■ RECORD SET
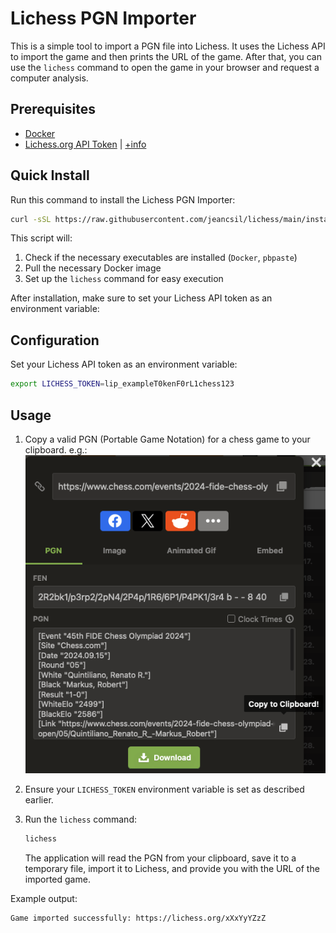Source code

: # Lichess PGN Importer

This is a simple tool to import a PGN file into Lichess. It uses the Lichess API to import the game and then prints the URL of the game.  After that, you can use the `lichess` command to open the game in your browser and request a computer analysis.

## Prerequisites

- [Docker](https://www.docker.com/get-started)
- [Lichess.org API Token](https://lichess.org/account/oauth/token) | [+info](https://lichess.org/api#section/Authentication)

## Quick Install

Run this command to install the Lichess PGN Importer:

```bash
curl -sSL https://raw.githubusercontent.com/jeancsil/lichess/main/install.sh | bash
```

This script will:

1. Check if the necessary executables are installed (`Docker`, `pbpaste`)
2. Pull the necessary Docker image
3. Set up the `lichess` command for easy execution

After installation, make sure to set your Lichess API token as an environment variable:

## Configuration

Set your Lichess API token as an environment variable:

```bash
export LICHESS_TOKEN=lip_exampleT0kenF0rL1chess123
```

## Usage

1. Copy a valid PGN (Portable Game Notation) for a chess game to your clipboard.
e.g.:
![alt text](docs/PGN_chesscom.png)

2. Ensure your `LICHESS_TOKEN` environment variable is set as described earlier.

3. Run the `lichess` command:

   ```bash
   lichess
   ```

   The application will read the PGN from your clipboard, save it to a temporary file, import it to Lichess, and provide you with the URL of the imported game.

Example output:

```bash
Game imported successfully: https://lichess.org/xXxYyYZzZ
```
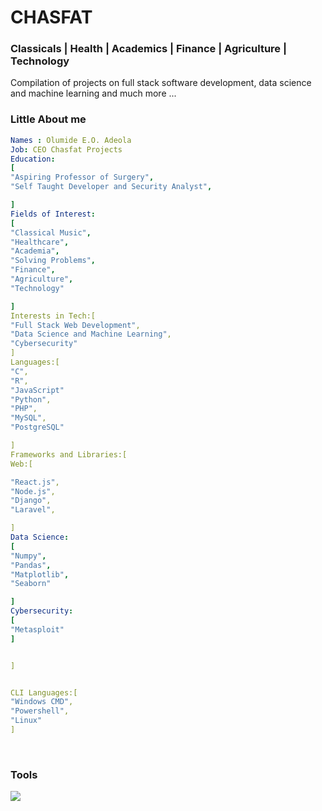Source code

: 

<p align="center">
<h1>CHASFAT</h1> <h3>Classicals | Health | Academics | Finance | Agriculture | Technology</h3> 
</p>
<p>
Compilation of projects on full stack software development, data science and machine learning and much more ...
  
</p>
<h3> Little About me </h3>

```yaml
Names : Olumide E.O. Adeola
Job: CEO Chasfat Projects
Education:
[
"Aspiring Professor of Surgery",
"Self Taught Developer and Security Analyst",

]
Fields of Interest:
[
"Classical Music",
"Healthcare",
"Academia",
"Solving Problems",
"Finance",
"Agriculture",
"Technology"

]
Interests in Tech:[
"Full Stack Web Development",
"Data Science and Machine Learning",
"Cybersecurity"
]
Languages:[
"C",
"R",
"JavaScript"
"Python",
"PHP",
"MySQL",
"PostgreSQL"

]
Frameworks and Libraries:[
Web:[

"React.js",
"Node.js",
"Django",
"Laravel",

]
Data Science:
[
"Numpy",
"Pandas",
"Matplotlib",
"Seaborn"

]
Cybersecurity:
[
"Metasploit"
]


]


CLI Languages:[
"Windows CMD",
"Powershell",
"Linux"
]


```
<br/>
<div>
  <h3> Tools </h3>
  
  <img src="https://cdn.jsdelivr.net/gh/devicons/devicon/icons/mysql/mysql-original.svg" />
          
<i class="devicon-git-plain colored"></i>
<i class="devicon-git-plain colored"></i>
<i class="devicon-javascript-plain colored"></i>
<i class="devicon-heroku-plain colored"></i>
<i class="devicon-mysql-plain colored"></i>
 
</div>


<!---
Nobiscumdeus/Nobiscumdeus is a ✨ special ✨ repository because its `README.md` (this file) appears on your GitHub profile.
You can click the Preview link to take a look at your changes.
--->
* * *
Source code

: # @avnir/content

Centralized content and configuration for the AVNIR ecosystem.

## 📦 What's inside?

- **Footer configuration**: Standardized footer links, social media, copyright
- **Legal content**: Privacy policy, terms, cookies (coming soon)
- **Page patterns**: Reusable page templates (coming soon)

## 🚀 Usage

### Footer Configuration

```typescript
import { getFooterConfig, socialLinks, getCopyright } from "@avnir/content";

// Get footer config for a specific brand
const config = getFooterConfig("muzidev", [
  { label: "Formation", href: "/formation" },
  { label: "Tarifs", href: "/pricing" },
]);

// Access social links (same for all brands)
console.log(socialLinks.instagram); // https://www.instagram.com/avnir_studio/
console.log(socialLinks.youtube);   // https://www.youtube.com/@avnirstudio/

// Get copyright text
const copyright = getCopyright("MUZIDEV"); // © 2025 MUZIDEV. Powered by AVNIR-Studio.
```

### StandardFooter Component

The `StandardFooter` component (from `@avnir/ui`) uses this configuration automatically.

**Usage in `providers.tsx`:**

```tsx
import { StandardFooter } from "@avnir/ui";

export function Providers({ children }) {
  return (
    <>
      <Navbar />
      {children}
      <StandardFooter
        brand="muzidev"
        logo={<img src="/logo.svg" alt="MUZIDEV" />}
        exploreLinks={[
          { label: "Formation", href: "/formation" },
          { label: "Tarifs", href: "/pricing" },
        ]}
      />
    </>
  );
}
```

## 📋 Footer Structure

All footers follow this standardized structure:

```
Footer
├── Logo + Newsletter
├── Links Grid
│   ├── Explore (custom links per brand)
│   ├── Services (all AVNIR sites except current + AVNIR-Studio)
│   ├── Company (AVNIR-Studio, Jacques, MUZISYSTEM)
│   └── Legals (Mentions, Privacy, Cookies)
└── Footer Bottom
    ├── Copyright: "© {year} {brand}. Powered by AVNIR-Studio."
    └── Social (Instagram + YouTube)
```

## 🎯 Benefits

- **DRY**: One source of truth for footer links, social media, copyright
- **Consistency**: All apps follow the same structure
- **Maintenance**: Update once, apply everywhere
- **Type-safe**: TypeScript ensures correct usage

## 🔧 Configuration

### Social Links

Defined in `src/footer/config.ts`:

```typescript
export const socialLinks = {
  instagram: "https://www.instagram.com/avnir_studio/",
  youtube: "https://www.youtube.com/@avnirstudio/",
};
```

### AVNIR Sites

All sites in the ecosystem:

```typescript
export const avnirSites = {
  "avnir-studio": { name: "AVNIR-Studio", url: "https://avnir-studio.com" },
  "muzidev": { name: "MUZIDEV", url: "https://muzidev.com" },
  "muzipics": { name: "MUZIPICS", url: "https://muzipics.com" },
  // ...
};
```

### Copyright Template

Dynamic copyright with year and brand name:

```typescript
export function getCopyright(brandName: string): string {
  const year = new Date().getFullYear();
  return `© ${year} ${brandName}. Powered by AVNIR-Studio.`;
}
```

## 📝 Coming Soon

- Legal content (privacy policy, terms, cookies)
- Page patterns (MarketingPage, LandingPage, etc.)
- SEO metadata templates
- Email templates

■ PROBLEM TO SOLVE
Look above for the line holding "- **DRY**: One" and the line holding "### Copyright Template". Retype both, and every line between them, word for word and nothing else.

■ OUTPUT BELOW
- **DRY**: One source of truth for footer links, social media, copyright
- **Consistency**: All apps follow the same structure
- **Maintenance**: Update once, apply everywhere
- **Type-safe**: TypeScript ensures correct usage

## 🔧 Configuration

### Social Links

Defined in `src/footer/config.ts`:

```typescript
export const socialLinks = {
  instagram: "https://www.instagram.com/avnir_studio/",
  youtube: "https://www.youtube.com/@avnirstudio/",
};
```

### AVNIR Sites

All sites in the ecosystem:

```typescript
export const avnirSites = {
  "avnir-studio": { name: "AVNIR-Studio", url: "https://avnir-studio.com" },
  "muzidev": { name: "MUZIDEV", url: "https://muzidev.com" },
  "muzipics": { name: "MUZIPICS", url: "https://muzipics.com" },
  // ...
};
```

### Copyright Template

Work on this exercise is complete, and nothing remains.